Our Inspiration: A Visit to the Louvre
For architecture fanatics like Jesse and I, travel is a pillar of our design inspiration as it exposes us to a new pond of design details and characteristics. As we walk through different cities we document unique design ideas, proportions of structures that have been shaped by history and its policies, and unique craftsmanship details that are remnants of a lost skill set. With that in mind it is no surprise that our visit to the Louvre was an impactful moment, but at first it wasn’t for the same reasons one might think. As we approached the exterior of the structure we were both struck by the unique Paris limestone clad buildings, and the sheer amount of inspiringly detailed masonry features throughout the exterior. As you walk through the gardens and into the courtyard, you cant help but to be absorbed in the history, gazing at a structure that has stood for centuries and imagining that the view of past generations had the same view, dating back to the 1790’s. No matter where you look you are surrounded by the details of the past that today would be incredibly difficult to emulate not only from a craftsmanship perspective, but from a material sourcing perspective.

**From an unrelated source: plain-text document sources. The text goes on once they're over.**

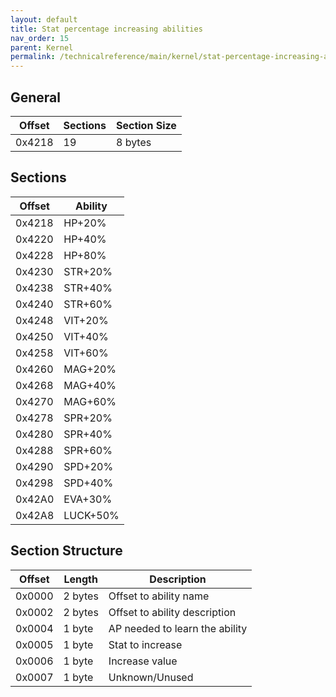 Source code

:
 ```yaml
---
layout: default
title: Stat percentage increasing abilities
nav_order: 15
parent: Kernel
permalink: /technicalreference/main/kernel/stat-percentage-increasing-abilities/
---
```


## General

| Offset | Sections | Section Size |
|--------|----------|--------------|
| 0x4218 | 19       | 8 bytes      |

## Sections

| Offset | Ability  |
|--------|----------|
| 0x4218 | HP+20%   |
| 0x4220 | HP+40%   |
| 0x4228 | HP+80%   |
| 0x4230 | STR+20%  |
| 0x4238 | STR+40%  |
| 0x4240 | STR+60%  |
| 0x4248 | VIT+20%  |
| 0x4250 | VIT+40%  |
| 0x4258 | VIT+60%  |
| 0x4260 | MAG+20%  |
| 0x4268 | MAG+40%  |
| 0x4270 | MAG+60%  |
| 0x4278 | SPR+20%  |
| 0x4280 | SPR+40%  |
| 0x4288 | SPR+60%  |
| 0x4290 | SPD+20%  |
| 0x4298 | SPD+40%  |
| 0x42A0 | EVA+30%  |
| 0x42A8 | LUCK+50% |

## Section Structure

| Offset | Length  | Description                    |
|--------|---------|--------------------------------|
| 0x0000 | 2 bytes | Offset to ability name         |
| 0x0002 | 2 bytes | Offset to ability description  |
| 0x0004 | 1 byte  | AP needed to learn the ability |
| 0x0005 | 1 byte  | Stat to increase               |
| 0x0006 | 1 byte  | Increase value                 |
| 0x0007 | 1 byte  | Unknown/Unused                 |
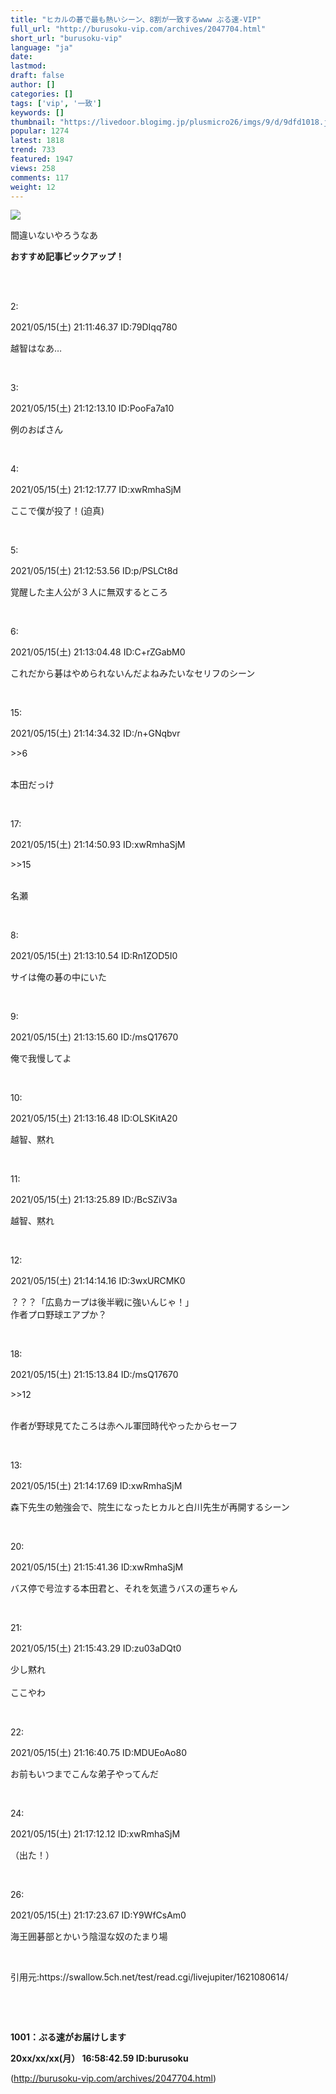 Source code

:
 ```yaml
---
title: "ヒカルの碁で最も熱いシーン、8割が一致するwww ぶる速-VIP"
full_url: "http://burusoku-vip.com/archives/2047704.html"
short_url: "burusoku-vip"
language: "ja"
date: 
lastmod: 
draft: false
author: []
categories: []
tags: ['vip', '一致']
keywords: []
thumbnail: "https://livedoor.blogimg.jp/plusmicro26/imgs/9/d/9dfd1018.jpg"
popular: 1274
latest: 1818
trend: 733
featured: 1947
views: 258
comments: 117
weight: 12
---
```


![](https://livedoor.blogimg.jp/plusmicro26/imgs/9/d/9dfd1018.jpg)

<div><p>間違いないやろうなあ</p><p><b>おすすめ記事ピックアップ！</b></p> <p class='g-ad1'> </p> <p class='g-ad2'> </p> <p></p><br> <br><p>2: <p> 2021/05/15(土) 21:11:46.37 ID:79DIqq780</p></p><p> 越智はなあ… </p><br> <p>3: <p> 2021/05/15(土) 21:12:13.10 ID:PooFa7a10</p></p><p> 例のおばさん </p><br> <p>4: <p> 2021/05/15(土) 21:12:17.77 ID:xwRmhaSjM</p></p><p> ここで僕が投了！(迫真) </p><br> <p>5: <p> 2021/05/15(土) 21:12:53.56 ID:p/PSLCt8d</p></p><p> 覚醒した主人公が３人に無双するところ </p><br> <p>6: <p> 2021/05/15(土) 21:13:04.48 ID:C+rZGabM0</p></p><p> これだから碁はやめられないんだよねみたいなセリフのシーン </p><br> <p>15: <p> 2021/05/15(土) 21:14:34.32 ID:/n+GNqbvr</p></p><p> <p class='anchor'>>>6</p> <br> 本田だっけ </p><br> <p>17: <p> 2021/05/15(土) 21:14:50.93 ID:xwRmhaSjM</p></p><p> <p class='anchor'>>>15</p> <br> 名瀬 </p><br> <p>8: <p> 2021/05/15(土) 21:13:10.54 ID:Rn1ZOD5I0</p></p><p> サイは俺の碁の中にいた </p><br> <p>9: <p> 2021/05/15(土) 21:13:15.60 ID:/msQ17670</p></p><p> 俺で我慢してよ </p><br> <p>10: <p> 2021/05/15(土) 21:13:16.48 ID:OLSKitA20</p></p><p> 越智、黙れ </p><br> <p>11: <p> 2021/05/15(土) 21:13:25.89 ID:/BcSZiV3a</p></p><p> 越智、黙れ </p><br> <p>12: <p> 2021/05/15(土) 21:14:14.16 ID:3wxURCMK0</p></p><p> ？？？「広島カープは後半戦に強いんじゃ！」 <br> 作者プロ野球エアプか？ </p><br> <p>18: <p> 2021/05/15(土) 21:15:13.84 ID:/msQ17670</p></p><p> <p class='anchor'>>>12</p> <br> 作者が野球見てたころは赤ヘル軍団時代やったからセーフ </p><br> <p>13: <p> 2021/05/15(土) 21:14:17.69 ID:xwRmhaSjM</p></p><p> 森下先生の勉強会で、院生になったヒカルと白川先生が再開するシーン </p><br> <p>20: <p> 2021/05/15(土) 21:15:41.36 ID:xwRmhaSjM</p></p><p> バス停で号泣する本田君と、それを気遣うバスの運ちゃん </p><br> <p>21: <p> 2021/05/15(土) 21:15:43.29 ID:zu03aDQt0</p></p><p> 少し黙れ <br> <br> ここやわ </p><br> <p>22: <p> 2021/05/15(土) 21:16:40.75 ID:MDUEoAo80</p></p><p> お前もいつまでこんな弟子やってんだ </p><br> <p>24: <p> 2021/05/15(土) 21:17:12.12 ID:xwRmhaSjM</p></p><p> （出た！） </p><br> <p>26: <p> 2021/05/15(土) 21:17:23.67 ID:Y9WfCsAm0</p></p><p> 海王囲碁部とかいう陰湿な奴のたまり場 </p><br> <p>引用元:https://swallow.5ch.net/test/read.cgi/livejupiter/1621080614/</p> <br> <p id='csw_block'></p> <p id='divSP1'> </p> <br><p><b>1001：ぶる速がお届けします <p> 20xx/xx/xx(月） 16:58:42.59 ID:burusoku</p></b></p> <p class='g-ad1'> </p> <p class='g-ad2'> </p> <p id='divSP'> </p> </div>

(http://burusoku-vip.com/archives/2047704.html)
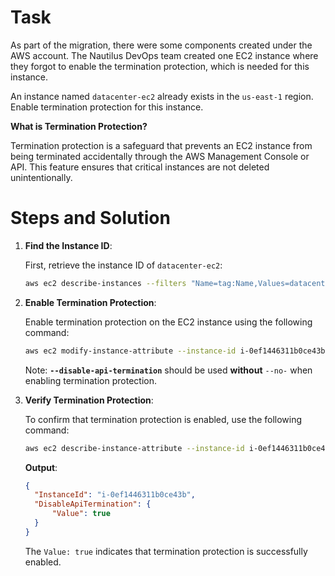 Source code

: # Task

As part of the migration, there were some components created under the AWS account. The Nautilus DevOps team created one EC2 instance where they forgot to enable the termination protection, which is needed for this instance.

An instance named `datacenter-ec2` already exists in the `us-east-1` region. Enable termination protection for this instance.

**What is Termination Protection?**

Termination protection is a safeguard that prevents an EC2 instance from being terminated accidentally through the AWS Management Console or API. This feature ensures that critical instances are not deleted unintentionally.

# Steps and Solution

1. **Find the Instance ID**:

    First, retrieve the instance ID of `datacenter-ec2`:

    ```bash
    aws ec2 describe-instances --filters "Name=tag:Name,Values=datacenter-ec2" --query "Reservations[*].Instances[*].InstanceId" --output text
    ```

2. **Enable Termination Protection**:

    Enable termination protection on the EC2 instance using the following command:

    ```bash
    aws ec2 modify-instance-attribute --instance-id i-0ef1446311b0ce43b --disable-api-termination
    ```

    Note: **`--disable-api-termination`** should be used **without** `--no-` when enabling termination protection.

3. **Verify Termination Protection**:

    To confirm that termination protection is enabled, use the following command:

    ```bash
    aws ec2 describe-instance-attribute --instance-id i-0ef1446311b0ce43b --attribute disableApiTermination
    ```

    **Output**:

    ```json
    {
      "InstanceId": "i-0ef1446311b0ce43b",
      "DisableApiTermination": {
          "Value": true
      }
    }
    ```

    The `Value: true` indicates that termination protection is successfully enabled.
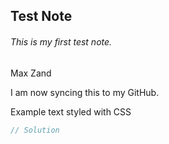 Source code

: ## Test Note

###### This is my first test note.

Max Zand

I am now syncing this to my GitHub.

<span class="example-io">Example text styled with CSS</span>

```cpp
// Solution

```

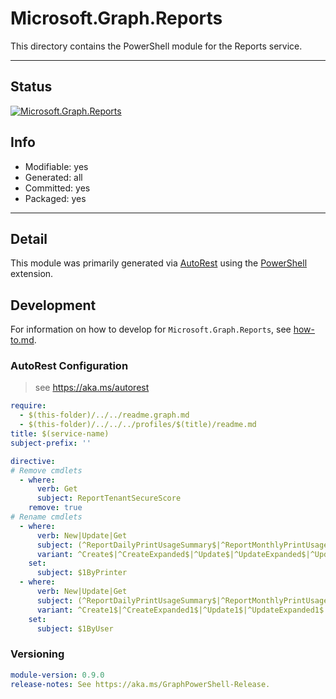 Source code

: <!-- region Generated -->
# Microsoft.Graph.Reports
This directory contains the PowerShell module for the Reports service.

---
## Status
[![Microsoft.Graph.Reports](https://img.shields.io/powershellgallery/v/Microsoft.Graph.Reports.svg?style=flat-square&label=Microsoft.Graph.Reports "Microsoft.Graph.Reports")](https://www.powershellgallery.com/packages/Microsoft.Graph.Reports/)

## Info
- Modifiable: yes
- Generated: all
- Committed: yes
- Packaged: yes

---
## Detail
This module was primarily generated via [AutoRest](https://github.com/Azure/autorest) using the [PowerShell](https://github.com/Azure/autorest.powershell) extension.

## Development
For information on how to develop for `Microsoft.Graph.Reports`, see [how-to.md](how-to.md).
<!-- endregion -->

### AutoRest Configuration

> see https://aka.ms/autorest

``` yaml
require:
  - $(this-folder)/../../readme.graph.md
  - $(this-folder)/../../../profiles/$(title)/readme.md
title: $(service-name)
subject-prefix: ''

```

``` yaml
directive:
# Remove cmdlets
  - where:
      verb: Get
      subject: ReportTenantSecureScore
    remove: true
# Rename cmdlets
  - where:
      verb: New|Update|Get
      subject: (^ReportDailyPrintUsageSummary$|^ReportMonthlyPrintUsageSummary$)
      variant: ^Create$|^CreateExpanded$|^Update$|^UpdateExpanded$|^UpdateViaIdentity$|^UpdateViaIdentityExpanded$|^Get$|^GetViaIdentity$|^List$
    set:
      subject: $1ByPrinter
  - where:
      verb: New|Update|Get
      subject: (^ReportDailyPrintUsageSummary$|^ReportMonthlyPrintUsageSummary$)
      variant: ^Create1$|^CreateExpanded1$|^Update1$|^UpdateExpanded1$|^UpdateViaIdentity1$|^UpdateViaIdentityExpanded1$|^Get1$|^GetViaIdentity1$|^List1$
    set:
      subject: $1ByUser
```
### Versioning

``` yaml
module-version: 0.9.0
release-notes: See https://aka.ms/GraphPowerShell-Release.
```
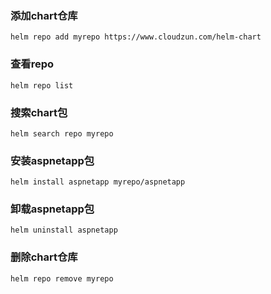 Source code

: ### 添加chart仓库
```
helm repo add myrepo https://www.cloudzun.com/helm-chart
```

### 查看repo
```
helm repo list
```

### 搜索chart包
```
helm search repo myrepo
```

### 安装aspnetapp包
```
helm install aspnetapp myrepo/aspnetapp
```

### 卸载aspnetapp包
```
helm uninstall aspnetapp
```

### 删除chart仓库
```
helm repo remove myrepo
```
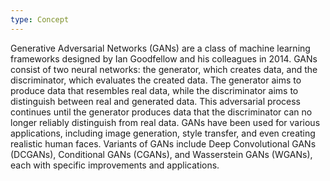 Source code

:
 ```yaml
---
type: Concept
---
```


Generative Adversarial Networks (GANs) are a class of machine learning frameworks designed by Ian Goodfellow and his colleagues in 2014. GANs consist of two neural networks: the generator, which creates data, and the discriminator, which evaluates the created data. The generator aims to produce data that resembles real data, while the discriminator aims to distinguish between real and generated data. This adversarial process continues until the generator produces data that the discriminator can no longer reliably distinguish from real data. GANs have been used for various applications, including image generation, style transfer, and even creating realistic human faces. Variants of GANs include Deep Convolutional GANs (DCGANs), Conditional GANs (CGANs), and Wasserstein GANs (WGANs), each with specific improvements and applications. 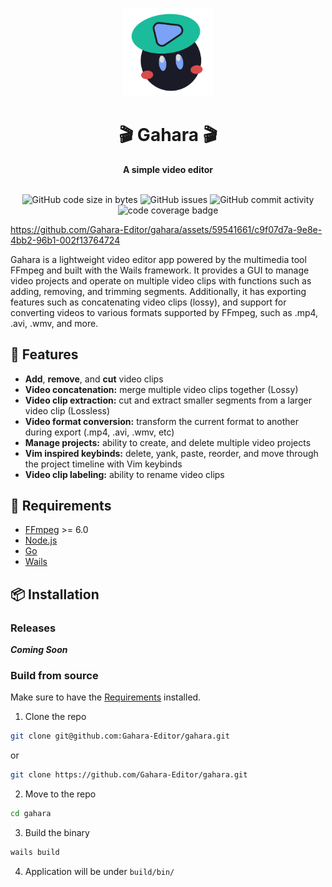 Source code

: <div align="center">
  <p><img src="./public/GaharaGithubIcon.svg" width="144" alt="GaharaVideoEditorIcon"/></p>
  <h1>🎬 Gahara 🎬</h1>
  <strong>A simple video editor</strong>
  <br>
</div>
<br>
<p align="center">
  <img src="https://img.shields.io/github/languages/code-size/Gahara-Editor/gahara" alt="GitHub code size in bytes">
  <a href="https://github.com/Gahara-Editor/gahara/issues" style="text-decoration:none;">
    <img src="https://img.shields.io/github/issues/Gahara-Editor/gahara" alt="GitHub issues">
  </a>
 <img src="https://img.shields.io/github/commit-activity/w/Gahara-Editor/gahara" alt="GitHub commit activity">
 <img src="https://github.com/Gahara-Editor/gahara/actions/workflows/tests.yml/badge.svg" alt="code coverage badge">
</p>

https://github.com/Gahara-Editor/gahara/assets/59541661/c9f07d7a-9e8e-4bb2-96b1-002f13764724

Gahara is a lightweight video editor app powered by the multimedia tool FFmpeg and built with the Wails framework. It provides a GUI to manage video projects and operate on multiple video clips with functions such as adding, removing, and trimming segments. Additionally, it has exporting features such as concatenating video clips (lossy), and support for converting videos to various formats supported by FFmpeg, such as .mp4, .avi, .wmv, and more.

## 🚀 Features

- **Add**, **remove**, and **cut** video clips
- **Video concatenation:** merge multiple video clips together (Lossy)
- **Video clip extraction:** cut and extract smaller segments from a larger video clip (Lossless)
- **Video format conversion:** transform the current format to another during export (.mp4, .avi, .wmv, etc)
- **Manage projects:** ability to create, and delete multiple video projects
- **Vim inspired keybinds:** delete, yank, paste, reorder, and move through the project timeline with Vim keybinds
- **Video clip labeling:** ability to rename video clips

## 📜 Requirements

- [FFmpeg](https://ffmpeg.org/download.html) >= 6.0
- [Node.js](https://nodejs.org/en/download)
- [Go](https://go.dev/dl/)
- [Wails](https://wails.io/docs/gettingstarted/installation)

## 📦 Installation

### Releases

**_Coming Soon_**

### Build from source

Make sure to have the [Requirements](#-requirements) installed.

1. Clone the repo

```bash
git clone git@github.com:Gahara-Editor/gahara.git
```

or

```bash
git clone https://github.com/Gahara-Editor/gahara.git
```

2. Move to the repo

```bash
cd gahara
```

3. Build the binary

```bash
wails build
```

4. Application will be under `build/bin/`
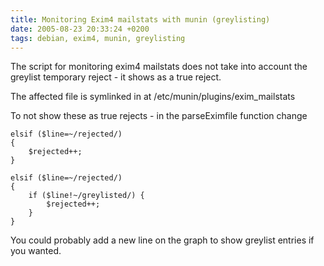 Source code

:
 ```yaml
---
title: Monitoring Exim4 mailstats with munin (greylisting)
date: 2005-08-23 20:33:24 +0200
tags: debian, exim4, munin, greylisting
---
```


The script for monitoring exim4 mailstats does not take into account the greylist temporary reject - it shows as a true reject.

The affected file is symlinked in at /etc/munin/plugins/exim_mailstats

To not show these as true rejects - in the parseEximfile function change

    elsif ($line=~/rejected/)
    {
        $rejected++;
    }

    elsif ($line=~/rejected/)
    {
        if ($line!~/greylisted/) {
            $rejected++;
        }
    }

You could probably add a new line on the graph to show greylist entries if you wanted.
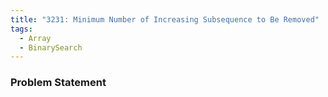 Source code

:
 ```yaml
---
title: "3231: Minimum Number of Increasing Subsequence to Be Removed"
tags:
  - Array
  - BinarySearch
---
```

### Problem Statement

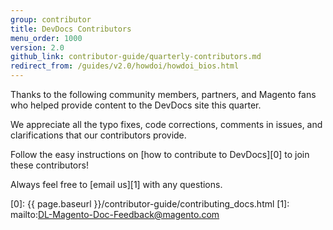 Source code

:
 ```yaml
---
group: contributor
title: DevDocs Contributors
menu_order: 1000
version: 2.0
github_link: contributor-guide/quarterly-contributors.md
redirect_from: /guides/v2.0/howdoi/howdoi_bios.html
---
```


Thanks to the following community members, partners, and Magento fans who helped provide content to the DevDocs site this quarter.

We appreciate all the typo fixes, code corrections, comments in issues, and clarifications that our contributors provide.

Follow the easy instructions on [how to contribute to DevDocs][0] to join these contributors!

Always feel free to [email us][1] with any questions.

<div class="devdocs-contributors"></div>


[0]: {{ page.baseurl }}/contributor-guide/contributing_docs.html
[1]: mailto:DL-Magento-Doc-Feedback@magento.com
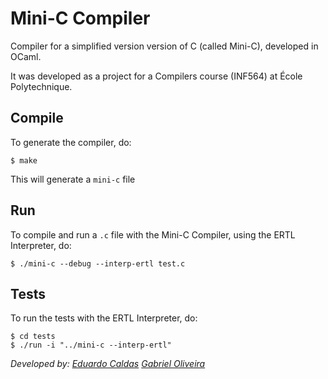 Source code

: # Mini-C Compiler

Compiler for a simplified version version of C (called Mini-C), developed in OCaml.

It was developed as a project for a Compilers course (INF564) at École Polytechnique.

## Compile

To generate the compiler, do:
```
$ make
```
This will generate a ``mini-c`` file

## Run

To compile and run a ``.c`` file with the Mini-C Compiler, using the ERTL Interpreter, do:

```
$ ./mini-c --debug --interp-ertl test.c
```

## Tests

To run the tests with the ERTL Interpreter, do:
```
$ cd tests
$ ./run -i "../mini-c --interp-ertl"
```

*Developed by:*
*[Eduardo Caldas](https://github.com/eduucaldas)*
*[Gabriel Oliveira](https://github.com/gabrieloliveiragom)* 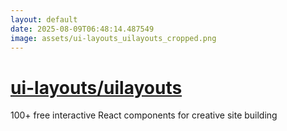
 ```yaml
---
layout: default
date: 2025-08-09T06:48:14.487549
image: assets/ui-layouts_uilayouts_cropped.png
---
```


# [ui-layouts/uilayouts](https://github.com/ui-layouts/uilayouts)

100+ free interactive React components for creative site building
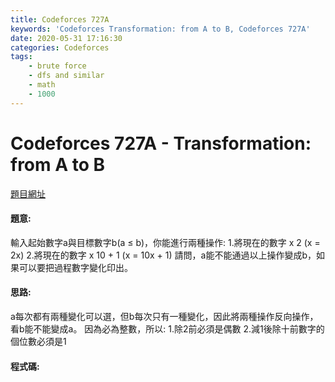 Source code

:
 ```yaml
---
title: Codeforces 727A
keywords: 'Codeforces Transformation: from A to B, Codeforces 727A'
date: 2020-05-31 17:16:30
categories: Codeforces
tags:
    - brute force
    - dfs and similar
    - math
    - 1000
---
```

# Codeforces 727A - Transformation: from A to B
[題目網址](https://codeforces.com/problemset/problem/727/A)


#### 題意:
輸入起始數字a與目標數字b(a ≤ b)，你能進行兩種操作:
1.將現在的數字 x 2      (x = 2x)
2.將現在的數字 x 10 + 1 (x = 10x + 1)
請問，a能不能通過以上操作變成b，如果可以要把過程數字變化印出。
<!-- more -->
#### 思路:
a每次都有兩種變化可以選，但b每次只有一種變化，因此將兩種操作反向操作，看b能不能變成a。
因為必為整數，所以:
1.除2前必須是偶數
2.減1後除十前數字的個位數必須是1
#### 程式碼:
<script src="https://gist.github.com/zxzxcc112/b711a2d526c39455320d783d844d0f56.js"></script>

This is worth noting as an important detail because the limestone used to clad the louvre was one of our favorite parts of the experience. Upon approach this material offers a radiating yellow/taupe hue that reads to viewers as uniquely luxurious even if you dont know the cost or the unique historic origins of the stone itself. Indeed there is a story that is fascinating to Jesse and I about Paris stone, otherwise known as Lutetian limestone.
Our understanding of this material was formed after our visit to the Louvre actually, during our mandatory Paris tourist visit to the catacombs. After traveling 60 feet underground using a winding staircase we were exposed to a highly similar limestone material that sat above a stair header that had the same bright yellow hue. As we continued to walk through the underground tunnel we realized that we were surrounded by it, but in a far less refined form as the walls, ceilings, and floors were all made from this same stone. As you go through the different information stations at this eerily historic site you will learn that the catacombs were not actually created for use as a graveyard initially. In the 1300’s these tunnels were originally mines used to extract Paris stone for use on some of the best architecture Paris has to offer, including Notre Dame. The mines spanned across 300 kilometers underneath Paris and the stone being extracted was between 40-48 million years old on the geological scale, dating back to the Roman era when Paris would have been called Lutetia. These mines were not well regulated by Parisian authorities and were formally closed on September 15th 1776 after a string of collapses. Charles Auxel Guilaumot was tasked with overseeing the stabilization of these underground quarries after a 300 meter span of road sank, swallowing up Rue Denfert-Rochereau. Today he is largely regarded as the man who saved Paris from sinking, and this unique building material can usually be found at one of 12 mines in the Southern Oise. As the story goes, once Charles’s work was done and Paris had public health concerns due to its above ground cemeteries, it was proposed that all remnants of human remains throughout the city were moved into the decommissioned tunnels below the city leading to the formation of what we understand as the Catacombs today.
Circling back to our visit to the louvre, the Paris stone we were so intrigued by the beauty of also clads the interior courtyard of this grand structure. A massive staircase, and courtyard walls with a similarly shocking level of detail are almost disregarded by many as they walk through the opulent halls heavily decorated with art and sculpture. We were surprised by this as in our minds, the courtyard we viewed by looking through an obscure window behind a sculpture was one of the best architectural views we saw in the city. With that said, we deeply enjoyed walking through the historic halls of this timeless building, admiring both the interior architecture and the historic sculpture and art pieces including the Mona Lisa. Some of our favorite details include the limestone clad walls of the sculpture halls, the unique limestone and painted ceiling details of the galleries, and the incredibly tall structural column details scattered throughout the museum. Everything from the statue of Psyche Revived by Cupids Kiss by Antonio Canova to Apollo Conquers the Serpent Python (the sculpture in front of the window we mentioned looking onto the courtyard), represents an obsession with perfect proportions by the artist. This inspires us to continue to seek to achieve this level of excellence in our own work, in hopes of one day being looked at as having achieved design excellence in proportion and form. Looking at design in this manner, with the understanding that the structures we design and construct today will outlive us creates a sense of stewardship and responsibility to operate at the highest level of home design. Afterall, our work today characterizes neighborhoods across Ontario that will inevitably shape the design inspiration of future generations. Careful attention to detail, proportions, natural light, and high quality building materials that will stand the test of the centuries is our firm’s focus in the never ending pursuit of creating timeless designs.